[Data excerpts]
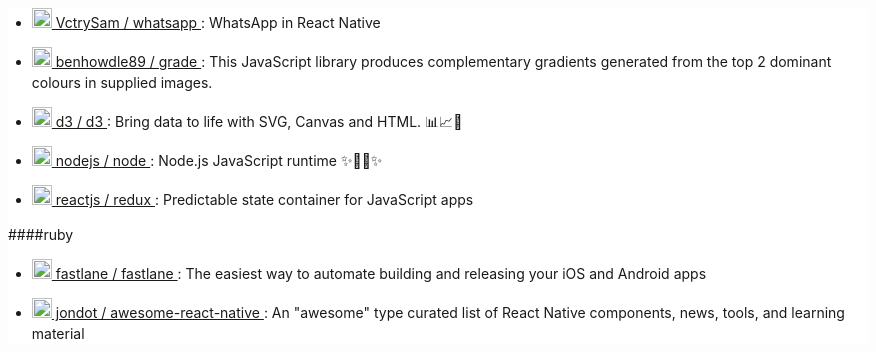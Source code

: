 * <img src='https://avatars2.githubusercontent.com/u/13421469?v=3&s=40' height='20' width='20'>[
      VctrySam
      /
      whatsapp
](https://github.com/VctrySam/whatsapp): 
      WhatsApp in React Native
    
* <img src='https://avatars1.githubusercontent.com/u/868803?v=3&s=40' height='20' width='20'>[
      benhowdle89
      /
      grade
](https://github.com/benhowdle89/grade): 
      This JavaScript library produces complementary gradients generated from the top 2 dominant colours in supplied images.
    
* <img src='https://avatars2.githubusercontent.com/u/230541?v=3&s=40' height='20' width='20'>[
      d3
      /
      d3
](https://github.com/d3/d3): 
      Bring data to life with SVG, Canvas and HTML. 📊📈🎉

    
* <img src='https://avatars1.githubusercontent.com/u/80?v=3&s=40' height='20' width='20'>[
      nodejs
      /
      node
](https://github.com/nodejs/node): 
      Node.js JavaScript runtime ✨🐢🚀✨

    
* <img src='https://avatars3.githubusercontent.com/u/810438?v=3&s=40' height='20' width='20'>[
      reactjs
      /
      redux
](https://github.com/reactjs/redux): 
      Predictable state container for JavaScript apps
    

####ruby
* <img src='https://avatars2.githubusercontent.com/u/869950?v=3&s=40' height='20' width='20'>[
      fastlane
      /
      fastlane
](https://github.com/fastlane/fastlane): 
      The easiest way to automate building and releasing your iOS and Android apps
    
* <img src='https://avatars3.githubusercontent.com/u/83390?v=3&s=40' height='20' width='20'>[
      jondot
      /
      awesome-react-native
](https://github.com/jondot/awesome-react-native): 
      An "awesome" type curated list of React Native components, news, tools, and learning material
    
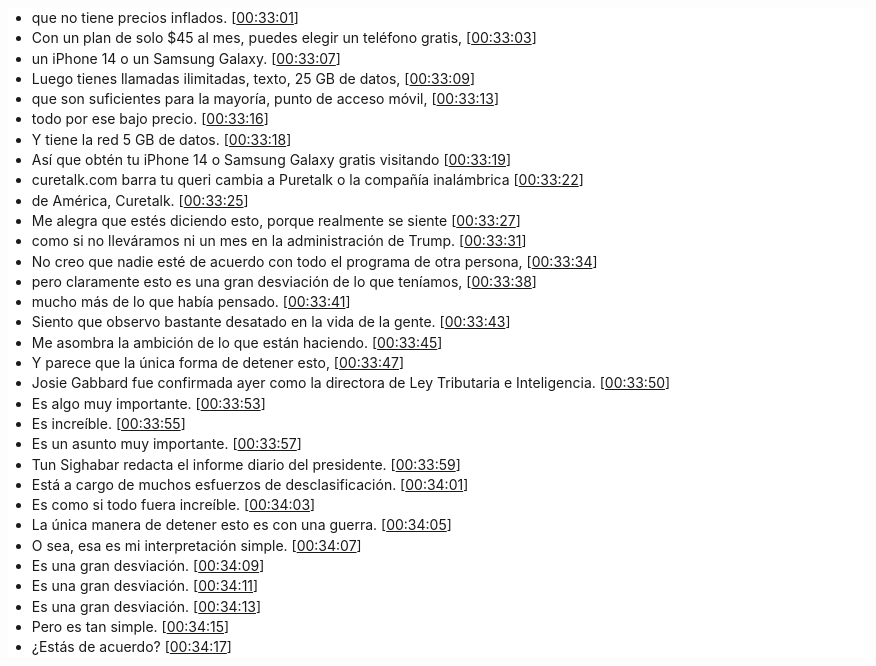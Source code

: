 *  que no tiene precios inflados. [[00:33:01](https://www.youtube.com/watch?v=3pyNlGyKYw4&t=1981.64s)]
*  Con un plan de solo $45 al mes, puedes elegir un teléfono gratis, [[00:33:03](https://www.youtube.com/watch?v=3pyNlGyKYw4&t=1983.64s)]
*  un iPhone 14 o un Samsung Galaxy. [[00:33:07](https://www.youtube.com/watch?v=3pyNlGyKYw4&t=1987.64s)]
*  Luego tienes llamadas ilimitadas, texto, 25 GB de datos, [[00:33:09](https://www.youtube.com/watch?v=3pyNlGyKYw4&t=1989.64s)]
*  que son suficientes para la mayoría, punto de acceso móvil, [[00:33:13](https://www.youtube.com/watch?v=3pyNlGyKYw4&t=1993.64s)]
*  todo por ese bajo precio. [[00:33:16](https://www.youtube.com/watch?v=3pyNlGyKYw4&t=1996.64s)]
*  Y tiene la red 5 GB de datos. [[00:33:18](https://www.youtube.com/watch?v=3pyNlGyKYw4&t=1998.64s)]
*  Así que obtén tu iPhone 14 o Samsung Galaxy gratis visitando [[00:33:19](https://www.youtube.com/watch?v=3pyNlGyKYw4&t=1999.64s)]
*  curetalk.com barra tu queri cambia a Puretalk o la compañía inalámbrica [[00:33:22](https://www.youtube.com/watch?v=3pyNlGyKYw4&t=2002.64s)]
*  de América, Curetalk. [[00:33:25](https://www.youtube.com/watch?v=3pyNlGyKYw4&t=2005.64s)]
*  Me alegra que estés diciendo esto, porque realmente se siente [[00:33:27](https://www.youtube.com/watch?v=3pyNlGyKYw4&t=2007.64s)]
*  como si no lleváramos ni un mes en la administración de Trump. [[00:33:31](https://www.youtube.com/watch?v=3pyNlGyKYw4&t=2011.64s)]
*  No creo que nadie esté de acuerdo con todo el programa de otra persona, [[00:33:34](https://www.youtube.com/watch?v=3pyNlGyKYw4&t=2014.64s)]
*  pero claramente esto es una gran desviación de lo que teníamos, [[00:33:38](https://www.youtube.com/watch?v=3pyNlGyKYw4&t=2018.64s)]
*  mucho más de lo que había pensado. [[00:33:41](https://www.youtube.com/watch?v=3pyNlGyKYw4&t=2021.64s)]
*  Siento que observo bastante desatado en la vida de la gente. [[00:33:43](https://www.youtube.com/watch?v=3pyNlGyKYw4&t=2023.64s)]
*  Me asombra la ambición de lo que están haciendo. [[00:33:45](https://www.youtube.com/watch?v=3pyNlGyKYw4&t=2025.64s)]
*  Y parece que la única forma de detener esto, [[00:33:47](https://www.youtube.com/watch?v=3pyNlGyKYw4&t=2027.64s)]
*  Josie Gabbard fue confirmada ayer como la directora de Ley Tributaria e Inteligencia. [[00:33:50](https://www.youtube.com/watch?v=3pyNlGyKYw4&t=2030.64s)]
*  Es algo muy importante. [[00:33:53](https://www.youtube.com/watch?v=3pyNlGyKYw4&t=2033.64s)]
*  Es increíble. [[00:33:55](https://www.youtube.com/watch?v=3pyNlGyKYw4&t=2035.64s)]
*  Es un asunto muy importante. [[00:33:57](https://www.youtube.com/watch?v=3pyNlGyKYw4&t=2037.64s)]
*  Tun Sighabar redacta el informe diario del presidente. [[00:33:59](https://www.youtube.com/watch?v=3pyNlGyKYw4&t=2039.64s)]
*  Está a cargo de muchos esfuerzos de desclasificación. [[00:34:01](https://www.youtube.com/watch?v=3pyNlGyKYw4&t=2041.64s)]
*  Es como si todo fuera increíble. [[00:34:03](https://www.youtube.com/watch?v=3pyNlGyKYw4&t=2043.64s)]
*  La única manera de detener esto es con una guerra. [[00:34:05](https://www.youtube.com/watch?v=3pyNlGyKYw4&t=2045.64s)]
*  O sea, esa es mi interpretación simple. [[00:34:07](https://www.youtube.com/watch?v=3pyNlGyKYw4&t=2047.64s)]
*  Es una gran desviación. [[00:34:09](https://www.youtube.com/watch?v=3pyNlGyKYw4&t=2049.6400000000003s)]
*  Es una gran desviación. [[00:34:11](https://www.youtube.com/watch?v=3pyNlGyKYw4&t=2051.6400000000003s)]
*  Es una gran desviación. [[00:34:13](https://www.youtube.com/watch?v=3pyNlGyKYw4&t=2053.6400000000003s)]
*  Pero es tan simple. [[00:34:15](https://www.youtube.com/watch?v=3pyNlGyKYw4&t=2055.64s)]
*  ¿Estás de acuerdo? [[00:34:17](https://www.youtube.com/watch?v=3pyNlGyKYw4&t=2057.64s)]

◆ Task description: Scan the entries for the string "gran" and report only how many lines contain it.

◆ Written answer: 4